When it comes to election betting, the market is getting more crowded. The retail trading app Robinhood got involved in the final days of the presidential campaign, while the boss of the gambling giant DraftKings said it was “definitely something we’re looking at” expanding into.

America is in the midst of a gambling boom. Sports betting is now legal in 38 states. Lobbyists are pushing hard to legalize online casino platforms beyond the current half-dozen states. And now betting has played an unexpectedly prominent role in the presidential election.

But when asked about Kalshi’s role in this boom, and concerns about the impact, Mansour trips over the word “gambling”. It has “weird connotations”, he said. “You’re trading, or you’re speculating, on something that has no societal value. If you and I throw a dice, it’s artificial risk that we’re creating … Whereas if you and I are betting on Brexit, it’s not an artificial risk – it exists.”

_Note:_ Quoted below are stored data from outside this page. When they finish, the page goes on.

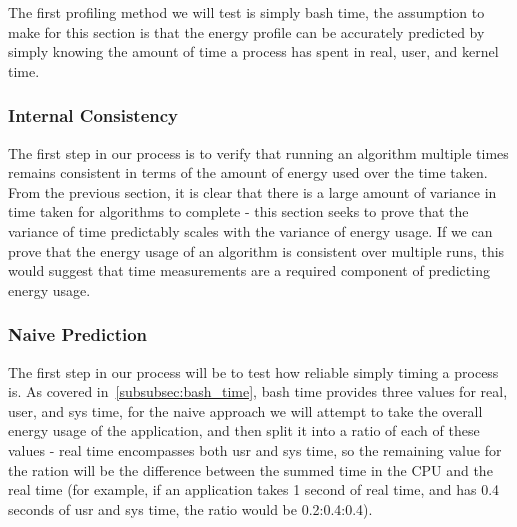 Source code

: The first profiling method we will test is simply bash time, the assumption to make for this section is that the energy
profile can be accurately predicted by simply knowing the amount of time a process has spent in real, user, and kernel
time.

\subsubsection{Internal Consistency}
The first step in our process is to verify that running an algorithm multiple times remains consistent in terms of the
amount of energy used over the time taken.
From the previous section, it is clear that there is a large amount of variance in time taken for algorithms to complete
- this section seeks to prove that the variance of time predictably scales with the variance of energy usage.
If we can prove that the energy usage of an algorithm is consistent over multiple runs, this would suggest that time
measurements are a required component of predicting energy usage.

\subsubsection{Naive Prediction}
The first step in our process will be to test how reliable simply timing a process is.
As covered in~\ref{subsubsec:bash_time}, bash time provides three values for real, user, and sys time, for the naive
approach we will attempt to take the overall energy usage of the application, and then split it into a ratio of each of
these values - real time encompasses both usr and sys time, so the remaining value for the ration will be the difference
between the summed time in the CPU and the real time (for example, if an application takes 1 second of real time, and
has 0.4 seconds of usr and sys time, the ratio would be 0.2:0.4:0.4).

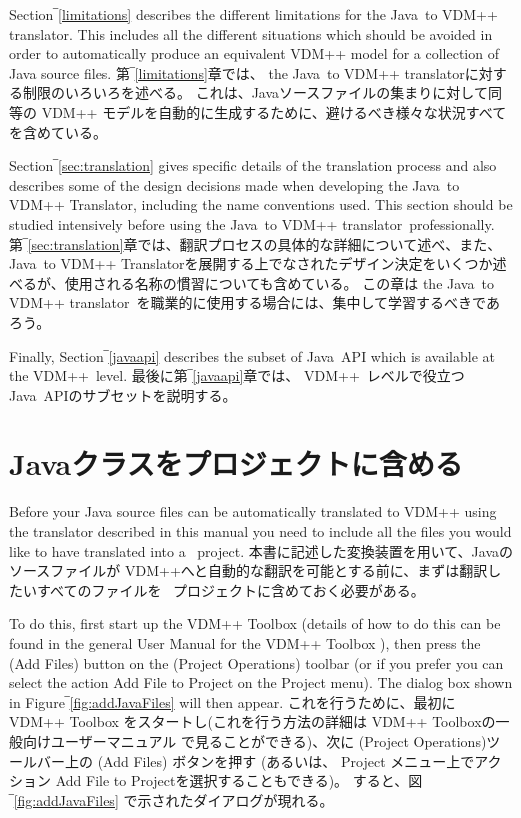 \documentclass[\pformat,12pt]{jarticle}
\newcommand{\ToolboxName}{VDM++ Toolbox}
\newcommand{\JAVA}{Java}
\newcommand{\tjTov}{the \JAVA\ to VDM++ translator}
\newcommand{\VDM}{VDM++}
\newcommand{\jTov}{\JAVA\ to VDM++ Translator}
\newcommand{\guicmd}[1]{{\sf #1}}
\begin{document}
Section‾\ref{limitations} describes the different limitations for \tjTov{}.
This includes all the different situations which should be
avoided in order to automatically produce an equivalent VDM++ model
for a collection of Java source files.
第‾\ref{limitations}章では、 \tjTov{}に対する制限のいろいろを述べる。
これは、Javaソースファイルの集まりに対して同等の VDM++ モデルを自動的に生成するために、避けるべき様々な状況すべてを含めている。

Section‾\ref{sec:translation}  gives specific details of the
translation process and also describes some of the design decisions
made when developing the \jTov{}, including the name conventions
used. This section should be studied intensively before using \tjTov\ 
professionally.
第‾\ref{sec:translation}章では、翻訳プロセスの具体的な詳細について述べ、また、 \jTov{}を展開する上でなされたデザイン決定をいくつか述べるが、使用される名称の慣習についても含めている。
この章は \tjTov\ を職業的に使用する場合には、集中して学習するべきであろう。

Finally, Section‾\ref{javaapi} describes the subset of \JAVA\ API
which is available at the \VDM\ level. 
最後に第‾\ref{javaapi}章では、 \VDM\ レベルで役立つ \JAVA\ APIのサブセットを説明する。
\section{Javaクラスをプロジェクトに含める}

Before your Java source files can be automatically translated to VDM++
using the translator described in this manual you need to include all
the files you would like to have translated into a \VDMTools\
project. 
本書に記述した変換装置を用いて、Javaのソースファイルが VDM++へと自動的な翻訳を可能とする前に、まずは翻訳したいすべてのファイルを \VDMTools\ プロジェクトに含めておく必要がある。

To do this, first start up the \ToolboxName{} (details of how to do
this can be found in the general User Manual for the VDM++
Toolbox \cite{UserManPP-CSK}), then press the 
(\guicmd{Add Files}) button on the (\guicmd{Project Operations})
toolbar (or if you prefer you can select the action \guicmd{Add File
  to Project} on the \guicmd{Project} menu). The dialog box shown
in Figure‾\ref{fig:addJavaFiles} will then appear. 
これを行うために、最初に \ToolboxName{} をスタートし(これを行う方法の詳細は VDM++ Toolboxの一般向けユーザーマニュアル \cite{UserManPP-CSK}で見ることができる)、次に (\guicmd{Project Operations})ツールバー上の  (\guicmd{Add Files}) ボタンを押す (あるいは、 \guicmd{Project} メニュー上でアクション \guicmd{Add File to Project}を選択することもできる)。 
すると、図‾\ref{fig:addJavaFiles} で示されたダイアログが現れる。
\end{document}

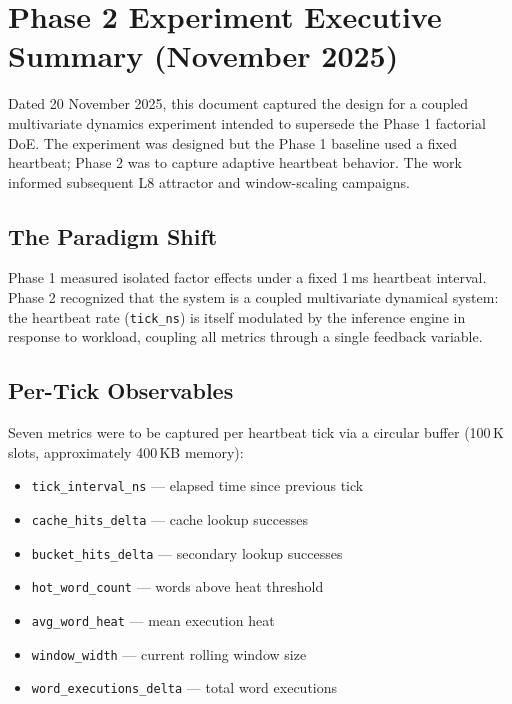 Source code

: 
\section{Phase 2 Experiment Executive Summary (November 2025)}

Dated 20 November 2025, this document captured the design for a coupled
multivariate dynamics experiment intended to supersede the Phase 1
factorial DoE. The experiment was designed but the Phase 1 baseline used
a fixed heartbeat; Phase 2 was to capture adaptive heartbeat behavior.
The work informed subsequent L8 attractor and window-scaling campaigns.

\subsection{The Paradigm Shift}

Phase 1 measured isolated factor effects under a fixed 1\,ms heartbeat
interval. Phase 2 recognized that the system is a coupled multivariate
dynamical system: the heartbeat rate (\texttt{tick\_ns}) is itself
modulated by the inference engine in response to workload, coupling all
metrics through a single feedback variable.

\subsection{Per-Tick Observables}

Seven metrics were to be captured per heartbeat tick via a circular
buffer (100\,K slots, approximately 400\,KB memory):

\begin{itemize}
  \item \texttt{tick\_interval\_ns} — elapsed time since previous tick
  \item \texttt{cache\_hits\_delta} — cache lookup successes
  \item \texttt{bucket\_hits\_delta} — secondary lookup successes
  \item \texttt{hot\_word\_count} — words above heat threshold
  \item \texttt{avg\_word\_heat} — mean execution heat
  \item \texttt{window\_width} — current rolling window size
  \item \texttt{word\_executions\_delta} — total word executions
\end{itemize}

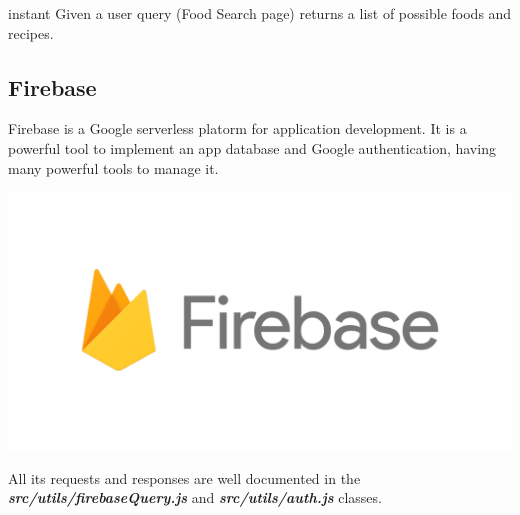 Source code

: \documentclass[12pt,hidelinks]{article}
\begin{document}
	\begin{docCommand}{instant}{}
		Given a user query (Food Search page) returns a list of possible foods and recipes.
\end{docCommand}
       
       

	\subsection{Firebase}
	    Firebase \cite{Firebase} is a Google serverless platorm for application development. 
        It is a powerful tool to implement an app database and Google authentication, having many powerful tools to manage it.
		\begin{center}
			\includegraphics[scale=0.2]{Firebase}
		\end{center}
		All its requests and responses are well documented in the \textbf{\emph{src/utils/firebaseQuery.js}} and \textbf{\emph{src/utils/auth.js}} classes.
		
\newpage
\end{document}
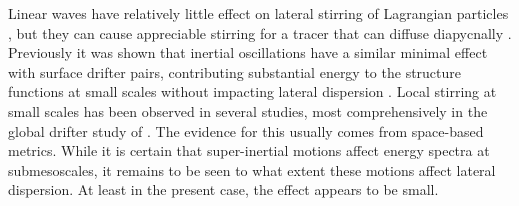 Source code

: \documentclass[]{ametsoc}
\begin{document}




Linear waves have relatively little effect on lateral stirring of Lagrangian particles \citep{holmes2011particle}, but they can cause appreciable stirring for a tracer that can diffuse diapycnally \citep{young1982shear}. Previously it was shown that inertial oscillations have a similar minimal effect with surface drifter pairs, contributing substantial energy to the structure functions at small scales without impacting lateral dispersion \citep{vera2016}. 
Local stirring at small scales has been observed in several studies, most comprehensively in the global drifter study of \cite{Corrado2017}. The evidence for this usually comes from space-based metrics. While it is certain that super-inertial motions affect energy spectra at submesoscales, it remains to be seen to what extent these motions affect lateral dispersion. At least in the present case, the effect appears to be small.

\end{document}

Often when you gamble, “there’s a house, the house sets the odds, the house does all sorts of bad things to make sure they’re always winning against customers”, Mansour argued. By contrast, when users place a bet on Kalshi, or another prediction betting market, they are “trading against other people” who take the opposing view.

There’s “a very important distinction” between gambling and betting, according to Mansour, who did not directly address the question of whether it is one drawn by users of his service, or others, as sports betting, casino and retail trading apps continue to gain ground. “There is no single financial market right now that doesn’t have speculation.”